Tuesday, March 7, 2017

Web attacks detection using machine learning

This article describes an experiment of applying classifiers to detect intrusions/suspicious activities in HTTP server logs. The used classifiers are Logistic Regression and Decision Tree Classifier, they are implemented using sklearn Python library.

1. Used Datasets

The used datasets are available in http://www.secrepo.com/self.logs/. For this experiment, I used October 2016 to January 2016 access logs as training data and February access logs for testing.

2. Data preparation

Classification is a machine learning method. Classifiers could be implemented using both supervised and unsupervised learning algorithms. In this article we will be implementing a supervised classifiers which means that they need to be trained with labeled data before using them to make prediction. Thus, training data has to be labeled, and we have to to choose the features we will use for prediction. Data preparation consists of extracting the wanted features from raw http server log files and labeling it using two labels: 1 to say that an unite of data is considered as an attack an 0 for normal behaviors.

a. Features extraction

The following features are chosen:
  • HTTP return code 
  • URL length
  • Number of parameters in the query 
There features are extracted form the raw log file using the following function which take as input the raw log file name and returns a hash of features.


 #Retrieve data form a a http log file (access_log)
 def extract_data(log_file):
        regex = '([(\d\.)]+) - - \[(.*?)\] "(.*?)" (\d+) (.+) "(.*?)" "(.*?)"'
        data={}
        log_file=open(log_file,'r')
        for log_line in log_file:
                log_line=re.match(regex,log_line).groups()
                size=str(log_line[4]).rstrip('\n')
                return_code=log_line[3]
                url=log_line[2]
                param_number=len(url.split('&'))
                url_length=len(url)
                if '-' in size:
                        size=0
                else:
                        size=int(size)
                if (int(return_code)>0):
                        charcs={}
                        charcs['size']=int(size)
                        charcs['param_number']=int(param_number)
                        charcs['length']=int(url_length)
                        charcs['return_code']=int(return_code)
                        data[url]=charcs
        return data



b.

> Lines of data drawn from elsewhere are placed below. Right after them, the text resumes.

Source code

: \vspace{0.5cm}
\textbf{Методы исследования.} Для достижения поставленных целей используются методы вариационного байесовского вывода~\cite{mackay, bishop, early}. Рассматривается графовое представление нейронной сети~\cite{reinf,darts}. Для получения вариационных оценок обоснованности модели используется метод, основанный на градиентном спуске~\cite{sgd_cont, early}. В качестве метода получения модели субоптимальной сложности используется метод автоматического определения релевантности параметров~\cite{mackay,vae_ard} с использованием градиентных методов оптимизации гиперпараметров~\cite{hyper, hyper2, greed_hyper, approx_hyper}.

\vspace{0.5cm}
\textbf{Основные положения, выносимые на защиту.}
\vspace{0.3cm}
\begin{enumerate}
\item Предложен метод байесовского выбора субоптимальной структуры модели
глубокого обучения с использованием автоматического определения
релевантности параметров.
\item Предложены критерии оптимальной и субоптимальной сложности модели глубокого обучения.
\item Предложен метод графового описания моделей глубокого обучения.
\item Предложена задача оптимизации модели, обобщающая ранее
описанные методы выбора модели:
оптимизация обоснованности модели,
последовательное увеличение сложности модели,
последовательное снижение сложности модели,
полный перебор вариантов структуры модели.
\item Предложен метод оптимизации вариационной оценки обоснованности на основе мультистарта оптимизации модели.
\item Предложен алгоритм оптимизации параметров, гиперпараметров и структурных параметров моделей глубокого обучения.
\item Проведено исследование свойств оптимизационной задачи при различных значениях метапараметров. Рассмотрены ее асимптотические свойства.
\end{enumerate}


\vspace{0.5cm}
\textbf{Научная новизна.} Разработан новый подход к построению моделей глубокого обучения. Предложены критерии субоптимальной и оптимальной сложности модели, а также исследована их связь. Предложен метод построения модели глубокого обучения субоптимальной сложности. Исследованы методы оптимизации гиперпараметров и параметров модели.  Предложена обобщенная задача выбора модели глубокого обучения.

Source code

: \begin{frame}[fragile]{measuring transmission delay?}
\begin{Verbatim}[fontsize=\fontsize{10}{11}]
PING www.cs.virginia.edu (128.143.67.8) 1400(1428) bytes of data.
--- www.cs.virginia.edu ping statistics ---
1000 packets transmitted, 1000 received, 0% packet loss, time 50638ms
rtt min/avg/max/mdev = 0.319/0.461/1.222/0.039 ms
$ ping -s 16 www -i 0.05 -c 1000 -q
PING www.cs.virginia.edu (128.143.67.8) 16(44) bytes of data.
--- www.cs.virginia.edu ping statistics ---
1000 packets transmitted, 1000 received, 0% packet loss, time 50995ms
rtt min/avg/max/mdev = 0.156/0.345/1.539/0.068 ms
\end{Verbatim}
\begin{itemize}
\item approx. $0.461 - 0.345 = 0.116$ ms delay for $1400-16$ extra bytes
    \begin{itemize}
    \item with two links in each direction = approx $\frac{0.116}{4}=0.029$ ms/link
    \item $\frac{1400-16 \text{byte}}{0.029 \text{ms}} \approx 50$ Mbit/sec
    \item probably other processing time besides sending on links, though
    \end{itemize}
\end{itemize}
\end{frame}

Data labeling

Labeling consists of attributing a label for each unit of data, this label will indicate if the concerned log line is considered as an attack or not. Labeling should normally be done manually by experimented security engineer, in this example it is done automatically using a function that looks for specific patterns in each URL and decide if it is about an attack. This automation is done just for experimental purpose, it will be really better if you label your data manually.

The labeling function is the following:


 def label_data(data,labeled_data):
        for w in data:
                attack='0'
                patterns=['honeypot','%3b','xss','sql','union','%3c','%3e','eval']
                if any(pattern in w.lower() for pattern in patterns):
                        attack='1'
                        data_row=str(data[w]['length'])+','+str(data[w ]  ['param_number'])+','+str(data[w]['return_code'])+','+attack+','+w+'\n'
                        labeled_data.write(data_row)
        print str(len(data))+' rows have successfully saved to '+dest_file


b. Ready data example

The following is a sample of data ready to be used to train our classifiers. Have a look on the legend to have a clearer idea.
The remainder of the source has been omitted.